# Tough Integral (Trig Sub?)

• Apr 17th 2010, 07:04 PM
Audioslavery
Tough Integral (Trig Sub?)
Little help with this one? I can't quite see where its going.

∫2dx/(x^2-2x)

Thanks ya'll
• Apr 17th 2010, 07:12 PM
Gusbob
Quote:

Originally Posted by Audioslavery
Little help with this one? I can't quite see where its going.

∫2dx/(x^2-2x)

Thanks ya'll

Try completing the square for the denominator then use this standard integral:

$\int \frac{du}{u^2-a^2} = \frac{1}{2a} ln \left|\frac{u-a}{u+a} \right| + C$
• Apr 17th 2010, 07:15 PM
dwsmith
Quote:

Originally Posted by Audioslavery
Little help with this one? I can't quite see where its going.

∫2dx/(x^2-2x)

Thanks ya'll

Partial fractions would allow you to integrate without using tables.
• Apr 17th 2010, 08:55 PM
Audioslavery
Quote:

Originally Posted by dwsmith
Partial fractions would allow you to integrate without using tables.

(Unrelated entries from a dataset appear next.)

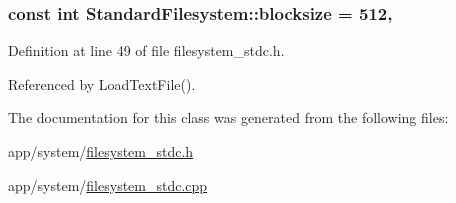 \subsubsection[{\texorpdfstring{blocksize}{blocksize}}]{\setlength{\rightskip}{0pt plus 5cm}const int Standard\+Filesystem\+::blocksize = 512\hspace{0.3cm}{\ttfamily [static]}, {\ttfamily [private]}}\hypertarget{classStandardFilesystem_aa04dcecabc636b2154a0e55847f689f4}{}\label{classStandardFilesystem_aa04dcecabc636b2154a0e55847f689f4}


Definition at line 49 of file filesystem\+\_\+stdc.\+h.



Referenced by Load\+Text\+File().



The documentation for this class was generated from the following files\+:\begin{DoxyCompactItemize}
\item 
app/system/\hyperlink{filesystem__stdc_8h}{filesystem\+\_\+stdc.\+h}\item 
app/system/\hyperlink{filesystem__stdc_8cpp}{filesystem\+\_\+stdc.\+cpp}\end{DoxyCompactItemize}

Ah thank you, I used the partial fractions method (although I still lack confidence using that method, algebra was a big fail for me).

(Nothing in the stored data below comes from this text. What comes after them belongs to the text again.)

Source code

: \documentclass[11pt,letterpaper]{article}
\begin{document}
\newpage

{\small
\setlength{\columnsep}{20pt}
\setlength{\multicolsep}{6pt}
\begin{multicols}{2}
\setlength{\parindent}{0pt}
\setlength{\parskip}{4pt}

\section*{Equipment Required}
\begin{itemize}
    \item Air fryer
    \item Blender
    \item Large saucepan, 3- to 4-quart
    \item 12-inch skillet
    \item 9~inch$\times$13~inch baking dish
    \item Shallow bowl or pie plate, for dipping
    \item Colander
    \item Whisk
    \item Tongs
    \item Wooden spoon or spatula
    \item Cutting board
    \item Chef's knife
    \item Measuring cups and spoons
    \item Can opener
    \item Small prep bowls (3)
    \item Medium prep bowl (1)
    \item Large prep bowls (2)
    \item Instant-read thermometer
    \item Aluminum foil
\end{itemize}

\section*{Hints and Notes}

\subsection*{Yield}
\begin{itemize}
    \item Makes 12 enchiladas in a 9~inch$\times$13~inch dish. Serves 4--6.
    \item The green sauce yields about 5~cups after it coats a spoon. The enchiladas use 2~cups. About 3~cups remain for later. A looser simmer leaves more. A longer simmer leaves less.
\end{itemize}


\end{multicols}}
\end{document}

I ended up getting -ln|x| + ln|x-2|, I still need to evaluate this from 3 to ∞, I'm a little shaky regarding ∞ and natural log.

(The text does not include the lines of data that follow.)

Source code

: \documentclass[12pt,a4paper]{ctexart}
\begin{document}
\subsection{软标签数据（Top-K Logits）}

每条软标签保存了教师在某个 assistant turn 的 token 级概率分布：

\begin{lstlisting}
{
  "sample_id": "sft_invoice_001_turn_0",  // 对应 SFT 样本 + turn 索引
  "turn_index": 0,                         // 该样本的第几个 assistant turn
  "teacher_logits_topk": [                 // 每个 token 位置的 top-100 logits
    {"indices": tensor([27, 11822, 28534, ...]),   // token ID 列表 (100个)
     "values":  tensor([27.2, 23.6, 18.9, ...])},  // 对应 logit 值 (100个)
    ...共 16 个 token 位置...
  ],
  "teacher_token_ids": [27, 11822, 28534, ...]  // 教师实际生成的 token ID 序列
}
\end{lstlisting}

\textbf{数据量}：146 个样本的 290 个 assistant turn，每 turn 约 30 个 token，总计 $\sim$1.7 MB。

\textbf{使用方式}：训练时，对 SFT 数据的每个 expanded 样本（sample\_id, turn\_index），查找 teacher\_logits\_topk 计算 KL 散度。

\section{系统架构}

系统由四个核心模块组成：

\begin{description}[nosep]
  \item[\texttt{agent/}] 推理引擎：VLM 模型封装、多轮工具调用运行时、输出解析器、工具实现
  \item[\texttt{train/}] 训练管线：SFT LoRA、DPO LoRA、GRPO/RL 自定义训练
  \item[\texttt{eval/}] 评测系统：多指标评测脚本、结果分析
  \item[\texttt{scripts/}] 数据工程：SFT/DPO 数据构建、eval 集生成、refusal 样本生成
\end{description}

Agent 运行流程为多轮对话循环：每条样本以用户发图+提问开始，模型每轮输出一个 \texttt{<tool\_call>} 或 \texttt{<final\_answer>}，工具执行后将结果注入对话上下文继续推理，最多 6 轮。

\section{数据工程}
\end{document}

so it ends up being [-ln|∞| + ln|∞-2|] - [ln|3| + ln|3-2|]

the final answer is supposedly LN|3| according to my book, am I on the right track?
• Apr 17th 2010, 09:02 PM
dwsmith
Quote:

Originally Posted by Audioslavery
Ah thank you, I used the partial fractions method (although I still lack confidence using that method, algebra was a big fail for me).

I ended up getting -ln|x| + ln|x-2|, I still need to evaluate this from 3 to ∞, I'm a little shaky regarding ∞ and natural log.

so it ends up being [-ln|∞| + ln|∞-2|] - [ln|3| + ln|3-2|]

Before you evaluate, combine your ln functions and then use L'Hopital's Rule.